(Entries provided)

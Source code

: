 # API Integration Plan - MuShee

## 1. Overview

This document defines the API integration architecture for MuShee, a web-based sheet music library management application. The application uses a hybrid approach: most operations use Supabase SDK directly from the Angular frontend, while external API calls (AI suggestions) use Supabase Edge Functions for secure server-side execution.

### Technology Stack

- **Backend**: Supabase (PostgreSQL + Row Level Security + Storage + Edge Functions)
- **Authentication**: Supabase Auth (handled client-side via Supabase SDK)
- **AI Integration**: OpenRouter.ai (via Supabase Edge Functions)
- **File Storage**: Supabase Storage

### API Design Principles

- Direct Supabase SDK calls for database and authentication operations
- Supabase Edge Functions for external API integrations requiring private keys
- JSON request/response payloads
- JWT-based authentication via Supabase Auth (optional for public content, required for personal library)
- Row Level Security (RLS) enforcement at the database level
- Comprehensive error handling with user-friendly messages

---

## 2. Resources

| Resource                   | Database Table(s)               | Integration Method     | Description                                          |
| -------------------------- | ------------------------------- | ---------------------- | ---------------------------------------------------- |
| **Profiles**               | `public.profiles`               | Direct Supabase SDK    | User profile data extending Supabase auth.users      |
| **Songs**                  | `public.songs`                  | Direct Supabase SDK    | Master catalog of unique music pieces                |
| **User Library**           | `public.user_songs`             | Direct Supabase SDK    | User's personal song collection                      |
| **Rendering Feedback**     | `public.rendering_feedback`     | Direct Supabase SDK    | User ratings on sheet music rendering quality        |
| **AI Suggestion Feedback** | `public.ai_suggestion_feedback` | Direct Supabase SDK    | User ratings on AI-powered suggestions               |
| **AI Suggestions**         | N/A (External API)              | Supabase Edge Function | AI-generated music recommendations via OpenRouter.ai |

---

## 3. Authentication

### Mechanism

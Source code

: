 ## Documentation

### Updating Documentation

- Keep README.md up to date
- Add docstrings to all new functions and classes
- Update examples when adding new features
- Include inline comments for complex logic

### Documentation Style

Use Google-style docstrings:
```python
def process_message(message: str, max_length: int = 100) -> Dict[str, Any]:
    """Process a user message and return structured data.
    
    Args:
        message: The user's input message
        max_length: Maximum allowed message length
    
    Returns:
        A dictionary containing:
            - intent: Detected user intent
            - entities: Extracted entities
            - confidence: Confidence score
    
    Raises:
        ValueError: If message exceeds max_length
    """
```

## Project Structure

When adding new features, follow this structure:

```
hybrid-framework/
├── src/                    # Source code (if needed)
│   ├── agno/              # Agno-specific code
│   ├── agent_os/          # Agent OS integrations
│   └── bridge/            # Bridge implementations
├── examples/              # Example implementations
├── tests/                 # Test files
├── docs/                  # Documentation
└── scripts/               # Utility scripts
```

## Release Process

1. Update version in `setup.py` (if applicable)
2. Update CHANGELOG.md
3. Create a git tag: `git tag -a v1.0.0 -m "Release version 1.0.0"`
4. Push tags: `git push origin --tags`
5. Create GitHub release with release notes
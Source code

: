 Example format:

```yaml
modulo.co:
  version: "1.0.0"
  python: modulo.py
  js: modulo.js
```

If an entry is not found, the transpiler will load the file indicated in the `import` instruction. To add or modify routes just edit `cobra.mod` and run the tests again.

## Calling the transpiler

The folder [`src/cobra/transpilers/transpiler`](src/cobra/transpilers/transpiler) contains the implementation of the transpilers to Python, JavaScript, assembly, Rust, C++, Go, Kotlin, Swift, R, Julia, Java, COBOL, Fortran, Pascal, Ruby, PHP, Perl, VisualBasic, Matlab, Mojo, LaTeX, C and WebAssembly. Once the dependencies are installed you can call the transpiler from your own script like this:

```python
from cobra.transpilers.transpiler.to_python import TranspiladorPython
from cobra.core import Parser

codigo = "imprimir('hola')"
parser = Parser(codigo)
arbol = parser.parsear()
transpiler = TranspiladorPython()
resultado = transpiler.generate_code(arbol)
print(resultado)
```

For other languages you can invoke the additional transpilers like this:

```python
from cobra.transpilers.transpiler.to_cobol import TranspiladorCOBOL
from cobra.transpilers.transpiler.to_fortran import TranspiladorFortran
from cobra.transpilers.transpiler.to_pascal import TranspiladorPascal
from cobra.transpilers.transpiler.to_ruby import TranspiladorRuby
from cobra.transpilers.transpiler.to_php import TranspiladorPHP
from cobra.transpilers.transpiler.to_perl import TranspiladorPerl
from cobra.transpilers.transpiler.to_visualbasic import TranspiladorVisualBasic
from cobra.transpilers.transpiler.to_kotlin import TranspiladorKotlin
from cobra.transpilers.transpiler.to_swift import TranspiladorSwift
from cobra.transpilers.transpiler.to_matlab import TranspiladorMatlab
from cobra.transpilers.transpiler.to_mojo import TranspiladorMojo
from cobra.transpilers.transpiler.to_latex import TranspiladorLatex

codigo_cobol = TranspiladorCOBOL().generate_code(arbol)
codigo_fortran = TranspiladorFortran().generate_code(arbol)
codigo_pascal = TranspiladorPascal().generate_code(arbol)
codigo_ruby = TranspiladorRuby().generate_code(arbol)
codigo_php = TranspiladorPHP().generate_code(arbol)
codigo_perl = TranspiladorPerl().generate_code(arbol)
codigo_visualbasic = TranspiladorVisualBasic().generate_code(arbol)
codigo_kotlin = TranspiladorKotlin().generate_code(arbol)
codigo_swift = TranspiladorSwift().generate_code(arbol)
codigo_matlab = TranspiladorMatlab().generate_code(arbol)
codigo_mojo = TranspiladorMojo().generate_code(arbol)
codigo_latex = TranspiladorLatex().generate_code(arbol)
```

(End Entries provided)

* What you will do *
Whenever the string "modulo" shows up in a line of the records, copy that line.

* Task output *
modulo.co:
  python: modulo.py
  js: modulo.js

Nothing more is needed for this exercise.